Yani, çok büyük maaşlı "Tek Yetkili" Fatih Terim,
bu krizi maalesef yönetememiştir.
Arda Turan ağır sözler söyleyerek ve Bilal'in gırtlağını sıkarak,
kendi kendisini haklıyken haksız duruma düşüren kurbandır. Olay
sonrası kendisi de "Yaptığım hataydı" demiştir
zaten.
Yani Arda, "Suçlular Merdiveni"nin en alt
basamağındaki kişidir.
***
Peki çözüm?
"Arda özür dilemeli" diyenlere sözüm var. Arda,
hata olduğunu zaten kabul ederek genelde özür dilemiştir zaten,
kamuoyundan. Ama Bilal Meşe özel özürü için, önce Bilal, Arda'dan
ve kamuoyundan özür dilemelidir.
Ama bu karşılıklı özürler, bataklık yerinde durdukça sorunu çözmez.

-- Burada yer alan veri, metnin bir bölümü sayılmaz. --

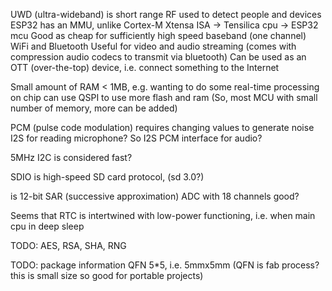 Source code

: UWD (ultra-wideband) is short range RF used to detect people and devices
ESP32 has an MMU, unlike Cortex-M
Xtensa ISA -> Tensilica cpu -> ESP32 mcu
Good as cheap for sufficiently high speed baseband (one channel) WiFi and Bluetooth
Useful for video and audio streaming (comes with compression audio codecs to transmit via bluetooth)
Can be used as an OTT (over-the-top) device, i.e. connect something to the Internet

Small amount of RAM < 1MB, e.g. wanting to do some real-time processing on chip can use QSPI to use more flash and ram
(So, most MCU with small number of memory, more can be added)

PCM (pulse code modulation) requires changing values to generate noise
I2S for reading microphone? So I2S PCM interface for audio?

5MHz I2C is considered fast?

SDIO is high-speed SD card protocol, (sd 3.0?)

is 12-bit SAR (successive approximation) ADC with 18 channels good?

Seems that RTC is intertwined with low-power functioning, i.e. when main cpu in deep sleep


TODO: AES, RSA, SHA, RNG

TODO: package information QFN 5*5, i.e. 5mmx5mm (QFN is fab process? this is small size so good for portable projects)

Çünkü yenileri gelir batarlar..
Olaylar daha başlamadan Spor Bakanına bir açık mektup yazmış ve
"Türk futbolu iyice batmadan Demirören Federasyonunu tüm
kurulları ile görevden alın. Bunlar kokuştular. Futbol camiası
artık hiç birine güvenmiyor" dedim.
Ardından skandal patlak verdi. Her kafadan bir ses çıktı.
Konuşmayan tek kişi, dikkat buyrun Spor Bakanı...
Niye susuyor bakan?.. Niye gözlerini yummuş gibi duruyor, bilmiyor
ve anlamıyorum.
Ama operasyonu yapma görevi onun. Yetki de onda...
Çözüm "Yeni ve Tertemiz" bir Federasyondur.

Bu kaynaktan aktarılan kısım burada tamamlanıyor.